Yorumlarınızı eksik etmezseniz çok sevinirim
keyifli okumalar🤍🌙
Baş ağrısıyla yatağımda doğrulduğumda suratımı buruşturdum. Boydan pencereye döndüğümde hava kararmıştı. Kaç saat uyuduğuma bakmak için lila olan komodinin üsündeki telefonumu elime aldım. 21:13.
Uykuya hemen odama gidince dalmamıştım tabii ki. Üç saat ağlamış ardındanda uyumuştum. O kadar çok yorgun hissediyordum ki. 10 saat uyumuştum. Yatağımdan kalktım ve ışığı açmak için anahtara yöneldim. Odanın loş ışığı gözümü acıtırken odanın içinde bana özel olan lavaboya yönelmiştim. Kendimi o kadar kırılmış hissediyordum ki her bir adımımda bir parçam yere düşüyordu sanki. Aynanın önünde durduğumda kendimle göz göze geldiğimde gözlerim sanki hiç ağlamamışım gibi tekrardan doldu. Ne sulu göz olmuştum.
Omuzlarımdan aşağı sarkan saçlarımı yukarıdan topladım mosmor olmuş boynum açığa çıkarken dün yerleştirdiğim eşyalarım arasından kapatıcımı buldum. Ardından dolabı kapatıp tekrar aynaya döndüm. Titreyen ellerimle boynumu kapatırken asıl yapmam gerekenin krem sürmek olduğunu biliyordum. Ama yine de kapatmak istiyordum
Acısı önemli değildi gözükmesin yeterdi. Sonunda işimi hallettiğimde tamamen kapatmasamda daha iyi duruyordu. Dikkatli bakılınca anlaşılırdı. Ellerimi yıkayıp aşağı inmeden önce üstüme baktım.

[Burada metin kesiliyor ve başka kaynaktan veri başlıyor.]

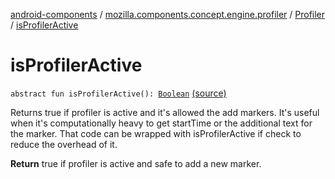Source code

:[android-components](../../index.md) / [mozilla.components.concept.engine.profiler](../index.md) / [Profiler](index.md) / [isProfilerActive](./is-profiler-active.md)

# isProfilerActive

`abstract fun isProfilerActive(): `[`Boolean`](https://kotlinlang.org/api/latest/jvm/stdlib/kotlin/-boolean/index.html) [(source)](https://github.com/mozilla-mobile/android-components/blob/master/components/concept/engine/src/main/java/mozilla/components/concept/engine/profiler/Profiler.kt#L64)

Returns true if profiler is active and it's allowed the add markers.
It's useful when it's computationally heavy to get startTime or the
additional text for the marker. That code can be wrapped with
isProfilerActive if check to reduce the overhead of it.

**Return**
true if profiler is active and safe to add a new marker.

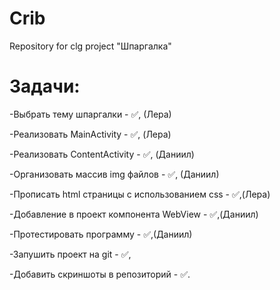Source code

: # Crib
Repository for clg project "Шпаргалка"

# Задачи: 
-Выбрать тему шпаргалки - ✅, (Лера)

-Реализовать MainActivity - ✅, (Лера)

-Реализовать ContentActivity - ✅, (Даниил)

-Организовать массив img файлов - ✅, (Даниил)

-Прописать html страницы с использованием css - ✅,(Лера)

-Добавление в проект компонента WebView - ✅,(Даниил)

-Протестировать программу - ✅,(Даниил)

-Запушить проект на git - ✅, 

-Добавить скриншоты в репозиторий - ✅.
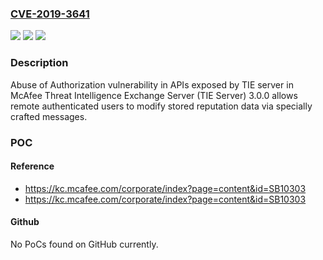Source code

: ### [CVE-2019-3641](https://cve.mitre.org/cgi-bin/cvename.cgi?name=CVE-2019-3641)
![](https://img.shields.io/static/v1?label=Product&message=Threat%20Intelligence%20Exchange%20Server%20(TIE%20Server)&color=blue)
![](https://img.shields.io/static/v1?label=Version&message=3.0.x%3D%203.0.0%20&color=brighgreen)
![](https://img.shields.io/static/v1?label=Vulnerability&message=CWE-285%20Improper%20Authorization&color=brighgreen)

### Description

Abuse of Authorization vulnerability in APIs exposed by TIE server in McAfee Threat Intelligence Exchange Server (TIE Server) 3.0.0 allows remote authenticated users to modify stored reputation data via specially crafted messages.

### POC

#### Reference
- https://kc.mcafee.com/corporate/index?page=content&id=SB10303
- https://kc.mcafee.com/corporate/index?page=content&id=SB10303

#### Github
No PoCs found on GitHub currently.

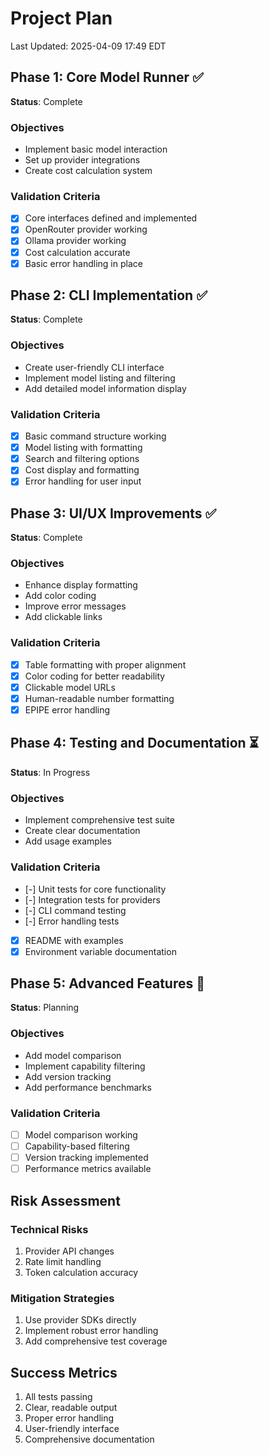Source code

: # Project Plan

Last Updated: 2025-04-09 17:49 EDT

## Phase 1: Core Model Runner ✅
**Status**: Complete

### Objectives
- Implement basic model interaction
- Set up provider integrations
- Create cost calculation system

### Validation Criteria
- [X] Core interfaces defined and implemented
- [X] OpenRouter provider working
- [X] Ollama provider working
- [X] Cost calculation accurate
- [X] Basic error handling in place

## Phase 2: CLI Implementation ✅
**Status**: Complete

### Objectives
- Create user-friendly CLI interface
- Implement model listing and filtering
- Add detailed model information display

### Validation Criteria
- [X] Basic command structure working
- [X] Model listing with formatting
- [X] Search and filtering options
- [X] Cost display and formatting
- [X] Error handling for user input

## Phase 3: UI/UX Improvements ✅
**Status**: Complete

### Objectives
- Enhance display formatting
- Add color coding
- Improve error messages
- Add clickable links

### Validation Criteria
- [X] Table formatting with proper alignment
- [X] Color coding for better readability
- [X] Clickable model URLs
- [X] Human-readable number formatting
- [X] EPIPE error handling

## Phase 4: Testing and Documentation ⏳
**Status**: In Progress

### Objectives
- Implement comprehensive test suite
- Create clear documentation
- Add usage examples

### Validation Criteria
- [-] Unit tests for core functionality
- [-] Integration tests for providers
- [-] CLI command testing
- [-] Error handling tests
- [X] README with examples
- [X] Environment variable documentation

## Phase 5: Advanced Features 🔄
**Status**: Planning

### Objectives
- Add model comparison
- Implement capability filtering
- Add version tracking
- Add performance benchmarks

### Validation Criteria
- [ ] Model comparison working
- [ ] Capability-based filtering
- [ ] Version tracking implemented
- [ ] Performance metrics available

## Risk Assessment

### Technical Risks
1. Provider API changes
2. Rate limit handling
3. Token calculation accuracy

### Mitigation Strategies
1. Use provider SDKs directly
2. Implement robust error handling
3. Add comprehensive test coverage

## Success Metrics
1. All tests passing
2. Clear, readable output
3. Proper error handling
4. User-friendly interface
5. Comprehensive documentation 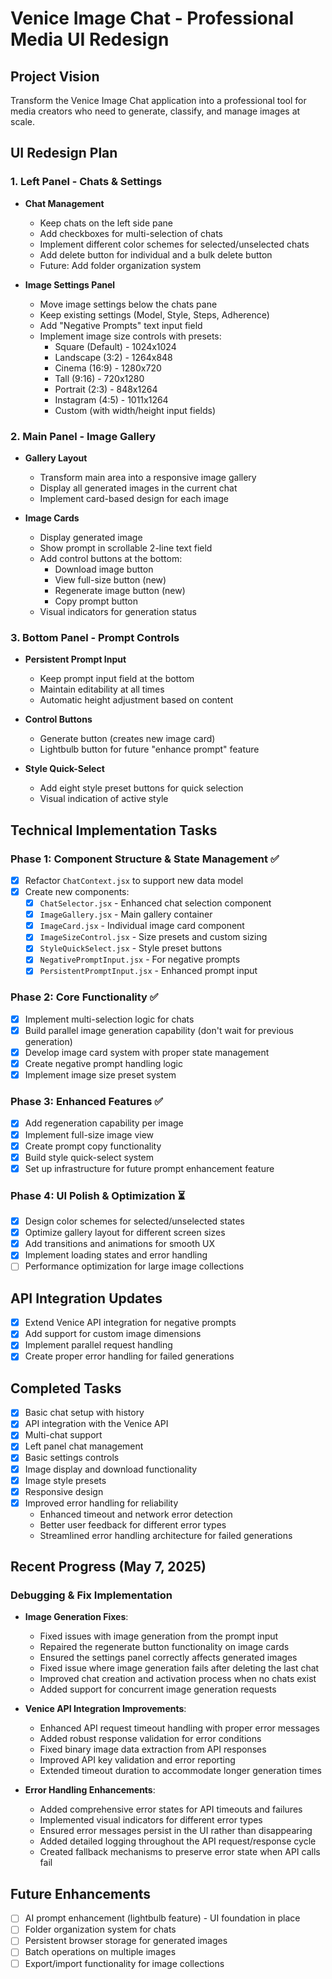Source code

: # Venice Image Chat - Professional Media UI Redesign

## Project Vision

Transform the Venice Image Chat application into a professional tool for media creators who need to generate, classify, and manage images at scale.

## UI Redesign Plan

### 1. Left Panel - Chats & Settings

- **Chat Management**
  - Keep chats on the left side pane
  - Add checkboxes for multi-selection of chats
  - Implement different color schemes for selected/unselected chats
  - Add delete button for individual and a bulk delete button
  - Future: Add folder organization system

- **Image Settings Panel**
  - Move image settings below the chats pane
  - Keep existing settings (Model, Style, Steps, Adherence)
  - Add "Negative Prompts" text input field
  - Implement image size controls with presets:
    - Square (Default) - 1024x1024
    - Landscape (3:2) - 1264x848
    - Cinema (16:9) - 1280x720
    - Tall (9:16) - 720x1280
    - Portrait (2:3) - 848x1264
    - Instagram (4:5) - 1011x1264
    - Custom (with width/height input fields)

### 2. Main Panel - Image Gallery

- **Gallery Layout**
  - Transform main area into a responsive image gallery
  - Display all generated images in the current chat
  - Implement card-based design for each image

- **Image Cards**
  - Display generated image
  - Show prompt in scrollable 2-line text field
  - Add control buttons at the bottom:
    - Download image button
    - View full-size button (new)
    - Regenerate image button (new)
    - Copy prompt button
  - Visual indicators for generation status

### 3. Bottom Panel - Prompt Controls

- **Persistent Prompt Input**
  - Keep prompt input field at the bottom
  - Maintain editability at all times
  - Automatic height adjustment based on content

- **Control Buttons**
  - Generate button (creates new image card)
  - Lightbulb button for future "enhance prompt" feature

- **Style Quick-Select**
  - Add eight style preset buttons for quick selection
  - Visual indication of active style

## Technical Implementation Tasks

### Phase 1: Component Structure & State Management ✅

- [x] Refactor `ChatContext.jsx` to support new data model
- [x] Create new components:
  - [x] `ChatSelector.jsx` - Enhanced chat selection component
  - [x] `ImageGallery.jsx` - Main gallery container
  - [x] `ImageCard.jsx` - Individual image card component
  - [x] `ImageSizeControl.jsx` - Size presets and custom sizing
  - [x] `StyleQuickSelect.jsx` - Style preset buttons
  - [x] `NegativePromptInput.jsx` - For negative prompts
  - [x] `PersistentPromptInput.jsx` - Enhanced prompt input

### Phase 2: Core Functionality ✅

- [x] Implement multi-selection logic for chats
- [x] Build parallel image generation capability (don't wait for previous generation)
- [x] Develop image card system with proper state management
- [x] Create negative prompt handling logic
- [x] Implement image size preset system

### Phase 3: Enhanced Features ✅

- [x] Add regeneration capability per image
- [x] Implement full-size image view
- [x] Create prompt copy functionality
- [x] Build style quick-select system
- [x] Set up infrastructure for future prompt enhancement feature

### Phase 4: UI Polish & Optimization ⏳

- [x] Design color schemes for selected/unselected states
- [x] Optimize gallery layout for different screen sizes
- [x] Add transitions and animations for smooth UX
- [x] Implement loading states and error handling
- [ ] Performance optimization for large image collections

## API Integration Updates 

- [x] Extend Venice API integration for negative prompts
- [x] Add support for custom image dimensions
- [x] Implement parallel request handling
- [x] Create proper error handling for failed generations

## Completed Tasks

- [x] Basic chat setup with history
- [x] API integration with the Venice API
- [x] Multi-chat support
- [x] Left panel chat management
- [x] Basic settings controls
- [x] Image display and download functionality
- [x] Image style presets
- [x] Responsive design
- [x] Improved error handling for reliability
  - Enhanced timeout and network error detection
  - Better user feedback for different error types
  - Streamlined error handling architecture for failed generations

## Recent Progress (May 7, 2025)

### Debugging & Fix Implementation

- **Image Generation Fixes**:
  - Fixed issues with image generation from the prompt input
  - Repaired the regenerate button functionality on image cards
  - Ensured the settings panel correctly affects generated images
  - Fixed issue where image generation fails after deleting the last chat
  - Improved chat creation and activation process when no chats exist
  - Added support for concurrent image generation requests

- **Venice API Integration Improvements**:
  - Enhanced API request timeout handling with proper error messages
  - Added robust response validation for error conditions
  - Fixed binary image data extraction from API responses
  - Improved API key validation and error reporting
  - Extended timeout duration to accommodate longer generation times

- **Error Handling Enhancements**:
  - Added comprehensive error states for API timeouts and failures
  - Implemented visual indicators for different error types
  - Ensured error messages persist in the UI rather than disappearing
  - Added detailed logging throughout the API request/response cycle
  - Created fallback mechanisms to preserve error state when API calls fail

## Future Enhancements

- [ ] AI prompt enhancement (lightbulb feature) - UI foundation in place
- [ ] Folder organization system for chats
- [ ] Persistent browser storage for generated images
- [ ] Batch operations on multiple images
- [ ] Export/import functionality for image collections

Evdeki erkekler dolayısıyla istemsizce şort giymeye çekiniyordum bu yüzden altımda gri eşofman üstümde de sıfır kol beyaz sporcu atleti vardı. Sorun görmediğimde eda hanımın bana verdiği tilkili ev pofuduk terliklerini ayağıma geçirip odamdan çıktım. Ne olursa olsun bana evini açan bu insanlara açıklama yapmalıydım.
En büyük oğul meselesi hala canımı sıksada eda hanım ve mehmet bey harici diğerlerini önemsememeyi seçiyordum. Böylesi daha iyidi. Merdivenleri indiğimde seslerin geldiği yer salondu. Omuzlarımı dikleştirdim ve içeri sakince adımladım.
Her zamanki gibi beni fark eden tekerlekli sandalyesini televizyona döndürmüş yiğit oldu. Elindeki oyun konsolunu bırakıp bana döndüğünde yanındaki kaan konuştu. "Oğlum napıyorsun lan öldürecek adamlar" deyip yiğite döndüğünde yiğitin baktığı yere yani bana baktı. Şaşırmışlardı çünkü 5 gündür ilk defa yemek dışında yanlarına gelmiştim. Salonda sadece ikisi vardı adımlarım kapıda durdu. "Eda hanım yok mu?" diye sordum. Çekingen tarafım şu an için ağır basarken bana dikkatle bakan ikiliden gözlerimi çekip oynadıkları oyuna baktım. Bilmiyordum. Hiçbir zaman bu tarz oyunları oynama şansım olmamıştı.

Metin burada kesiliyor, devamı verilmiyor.